• DIRECTIONS FOR THIS TASK:
Please give back only the lines below from the one containing "skeleton of itself.\\" to the one containing "(there are some examples on wikipedia)", each repeated word for word, both ends included.

• EXTRACTED DATA:

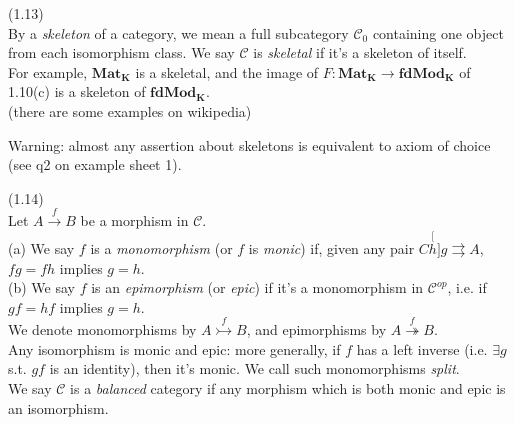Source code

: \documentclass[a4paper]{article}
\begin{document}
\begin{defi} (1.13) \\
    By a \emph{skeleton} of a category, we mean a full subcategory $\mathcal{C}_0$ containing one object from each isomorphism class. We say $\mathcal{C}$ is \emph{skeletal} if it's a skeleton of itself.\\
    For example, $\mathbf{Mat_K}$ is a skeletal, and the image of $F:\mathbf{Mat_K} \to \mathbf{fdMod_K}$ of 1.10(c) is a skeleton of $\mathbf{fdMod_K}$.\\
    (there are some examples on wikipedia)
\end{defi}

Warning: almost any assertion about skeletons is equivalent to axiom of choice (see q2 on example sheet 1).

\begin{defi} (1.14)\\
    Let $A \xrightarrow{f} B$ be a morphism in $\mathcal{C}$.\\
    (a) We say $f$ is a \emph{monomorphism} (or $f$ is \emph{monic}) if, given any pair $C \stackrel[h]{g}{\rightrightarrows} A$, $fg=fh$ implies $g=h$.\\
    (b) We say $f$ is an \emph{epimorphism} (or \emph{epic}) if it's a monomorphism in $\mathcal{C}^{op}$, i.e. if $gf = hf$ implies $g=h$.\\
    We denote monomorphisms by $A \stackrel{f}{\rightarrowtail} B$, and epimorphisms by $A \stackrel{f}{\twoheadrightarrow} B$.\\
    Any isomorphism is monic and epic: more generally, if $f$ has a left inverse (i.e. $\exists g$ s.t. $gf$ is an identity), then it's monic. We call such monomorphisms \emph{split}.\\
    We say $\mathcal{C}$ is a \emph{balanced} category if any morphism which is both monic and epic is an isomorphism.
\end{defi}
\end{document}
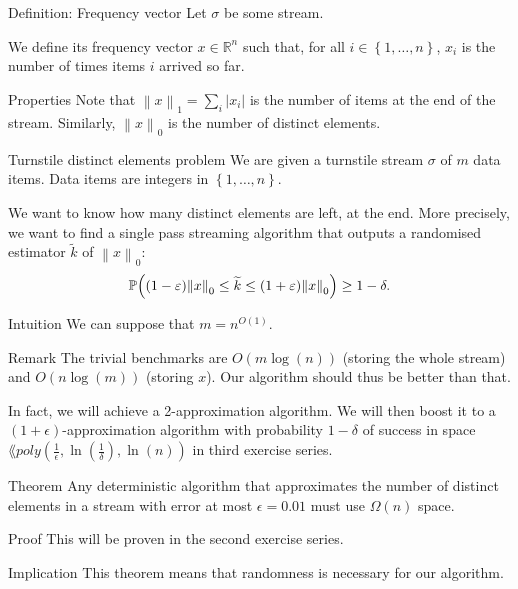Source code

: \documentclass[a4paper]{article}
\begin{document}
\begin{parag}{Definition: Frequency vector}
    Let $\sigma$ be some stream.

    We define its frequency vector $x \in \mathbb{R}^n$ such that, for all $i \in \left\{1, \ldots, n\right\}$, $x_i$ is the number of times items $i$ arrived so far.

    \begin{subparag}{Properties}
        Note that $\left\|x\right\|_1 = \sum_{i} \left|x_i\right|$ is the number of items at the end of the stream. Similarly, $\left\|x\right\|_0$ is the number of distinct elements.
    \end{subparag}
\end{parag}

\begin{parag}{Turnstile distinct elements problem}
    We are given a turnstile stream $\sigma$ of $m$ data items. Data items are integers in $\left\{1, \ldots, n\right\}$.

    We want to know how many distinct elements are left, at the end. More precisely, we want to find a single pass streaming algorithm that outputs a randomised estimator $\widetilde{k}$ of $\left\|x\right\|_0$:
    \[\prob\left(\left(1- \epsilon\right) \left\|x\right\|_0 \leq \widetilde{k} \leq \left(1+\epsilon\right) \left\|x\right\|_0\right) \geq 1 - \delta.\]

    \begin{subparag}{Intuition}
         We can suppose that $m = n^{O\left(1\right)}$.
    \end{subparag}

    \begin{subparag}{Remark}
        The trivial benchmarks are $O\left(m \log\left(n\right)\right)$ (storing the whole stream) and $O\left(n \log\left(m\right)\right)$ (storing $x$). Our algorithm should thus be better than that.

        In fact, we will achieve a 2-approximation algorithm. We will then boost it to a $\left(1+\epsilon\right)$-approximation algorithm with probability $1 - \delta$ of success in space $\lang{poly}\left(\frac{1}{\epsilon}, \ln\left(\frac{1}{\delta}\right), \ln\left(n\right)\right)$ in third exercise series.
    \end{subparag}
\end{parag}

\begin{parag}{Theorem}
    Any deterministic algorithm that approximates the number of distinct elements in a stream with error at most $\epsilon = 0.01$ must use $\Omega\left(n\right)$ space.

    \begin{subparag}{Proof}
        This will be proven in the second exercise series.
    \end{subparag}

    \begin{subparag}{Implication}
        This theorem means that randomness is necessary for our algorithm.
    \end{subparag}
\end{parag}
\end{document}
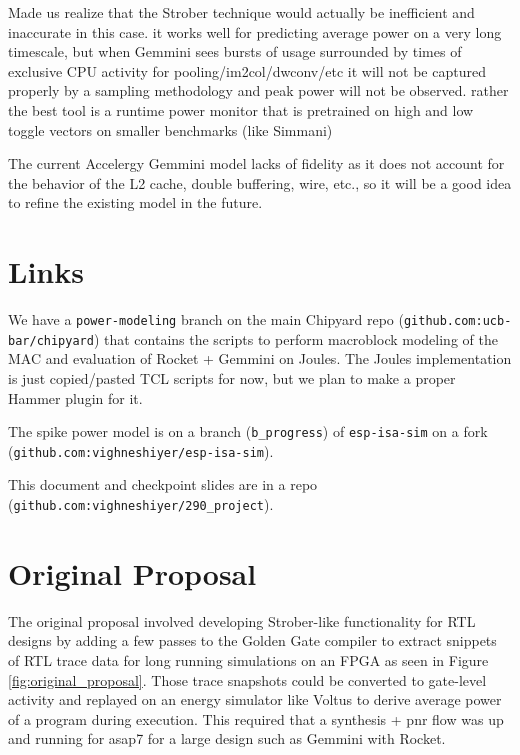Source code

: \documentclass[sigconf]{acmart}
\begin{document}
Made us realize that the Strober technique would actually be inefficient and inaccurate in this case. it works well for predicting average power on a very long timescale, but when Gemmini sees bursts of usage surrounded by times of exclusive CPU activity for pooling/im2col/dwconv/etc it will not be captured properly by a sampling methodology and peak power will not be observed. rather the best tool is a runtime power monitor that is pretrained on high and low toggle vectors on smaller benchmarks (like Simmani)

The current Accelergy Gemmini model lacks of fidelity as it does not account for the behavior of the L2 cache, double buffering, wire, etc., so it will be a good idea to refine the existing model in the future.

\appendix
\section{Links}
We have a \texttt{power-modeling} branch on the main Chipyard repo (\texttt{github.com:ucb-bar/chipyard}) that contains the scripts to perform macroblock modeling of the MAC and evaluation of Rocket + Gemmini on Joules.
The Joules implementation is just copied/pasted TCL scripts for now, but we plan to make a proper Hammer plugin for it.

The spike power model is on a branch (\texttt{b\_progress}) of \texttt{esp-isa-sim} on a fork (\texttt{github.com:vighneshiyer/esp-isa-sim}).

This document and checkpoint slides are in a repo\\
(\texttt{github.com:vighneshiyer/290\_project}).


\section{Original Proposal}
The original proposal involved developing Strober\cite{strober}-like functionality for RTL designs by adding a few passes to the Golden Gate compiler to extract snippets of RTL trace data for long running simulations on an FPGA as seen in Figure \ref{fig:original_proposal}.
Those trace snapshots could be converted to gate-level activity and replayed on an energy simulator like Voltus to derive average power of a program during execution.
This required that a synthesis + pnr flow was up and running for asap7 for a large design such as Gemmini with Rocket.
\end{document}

• WRITTEN RESPONSE:
    By a \emph{skeleton} of a category, we mean a full subcategory $\mathcal{C}_0$ containing one object from each isomorphism class. We say $\mathcal{C}$ is \emph{skeletal} if it's a skeleton of itself.\\
    For example, $\mathbf{Mat_K}$ is a skeletal, and the image of $F:\mathbf{Mat_K} \to \mathbf{fdMod_K}$ of 1.10(c) is a skeleton of $\mathbf{fdMod_K}$.\\
    (there are some examples on wikipedia)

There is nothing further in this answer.